Your task is to repeat all of the data exactly while excluding the pictures.
****
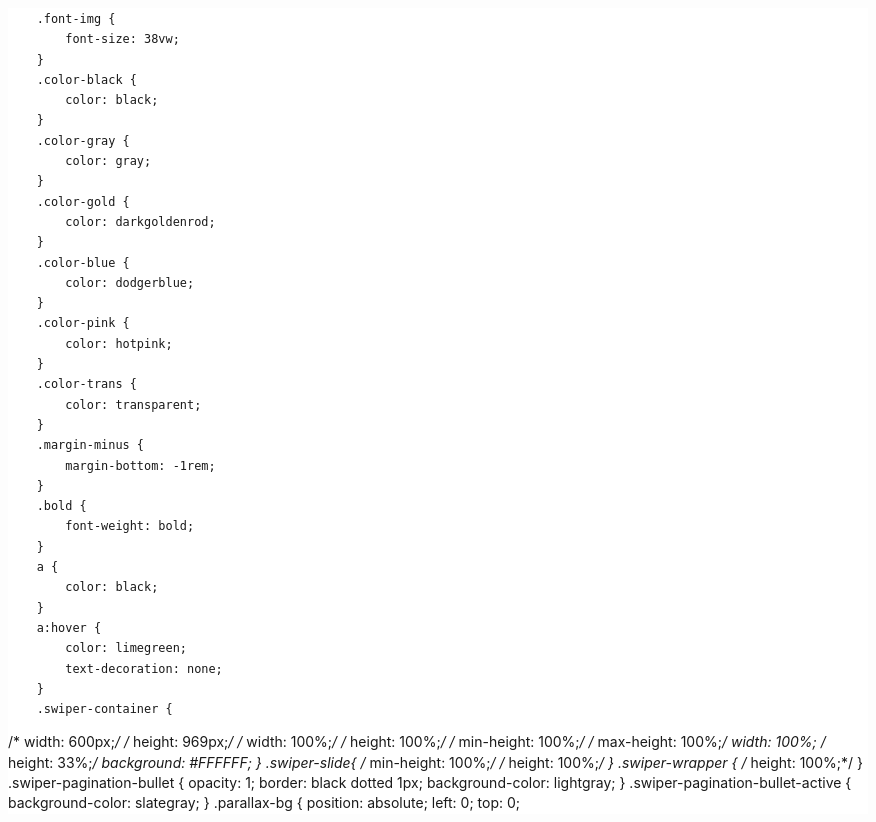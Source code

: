 		.font-img {
			font-size: 38vw;
		}
		.color-black {
			color: black;
		}
		.color-gray {
            color: gray;
        }
		.color-gold {
			color: darkgoldenrod;
		}
		.color-blue {
			color: dodgerblue;
		}
		.color-pink {
			color: hotpink;
		}
		.color-trans {
			color: transparent;
		}
		.margin-minus {
			margin-bottom: -1rem;
		}
        .bold {
            font-weight: bold;
        }
		a {
			color: black;
		}
		a:hover {
			color: limegreen;
			text-decoration: none;
		}
        .swiper-container {
/*            width: 600px;*/
/*            height: 969px;*/
/*            width: 100%;*/
/*            height: 100%;*/
/*            min-height: 100%;*/
/*            max-height: 100%;*/
            width: 100%;
/*            height: 33%;*/
            background: #FFFFFF;
        }
        .swiper-slide{
/*            min-height: 100%;*/
/*            height: 100%;*/
        }
        .swiper-wrapper {
/*            height: 100%;*/
        }
		.swiper-pagination-bullet {
			opacity: 1;
			border: black dotted 1px;
			background-color: lightgray;
		}
		.swiper-pagination-bullet-active {
			background-color: slategray;
		}
        .parallax-bg {
          position: absolute;
          left: 0;
          top: 0;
****
▶ WRITTEN REPLY:
Source code

: 		.font-img {
			font-size: 38vw;
		}
		.color-black {
			color: black;
		}
		.color-gray {
            color: gray;
        }
		.color-gold {
			color: darkgoldenrod;
		}
		.color-blue {
			color: dodgerblue;
		}
		.color-pink {
			color: hotpink;
		}
		.color-trans {
			color: transparent;
		}
		.margin-minus {
			margin-bottom: -1rem;
		}
        .bold {
            font-weight: bold;
        }
		a {
			color: black;
		}
		a:hover {
			color: limegreen;
			text-decoration: none;
		}
        .swiper-container {
/*            width: 600px;*/
/*            height: 969px;*/
/*            width: 100%;*/
/*            height: 100%;*/
/*            min-height: 100%;*/
/*            max-height: 100%;*/
            width: 100%;
/*            height: 33%;*/
            background: #FFFFFF;
        }
        .swiper-slide{
/*            min-height: 100%;*/
/*            height: 100%;*/
        }
        .swiper-wrapper {
/*            height: 100%;*/
        }
		.swiper-pagination-bullet {
			opacity: 1;
			border: black dotted 1px;
			background-color: lightgray;
		}
		.swiper-pagination-bullet-active {
			background-color: slategray;
		}
        .parallax-bg {
          position: absolute;
          left: 0;
          top: 0;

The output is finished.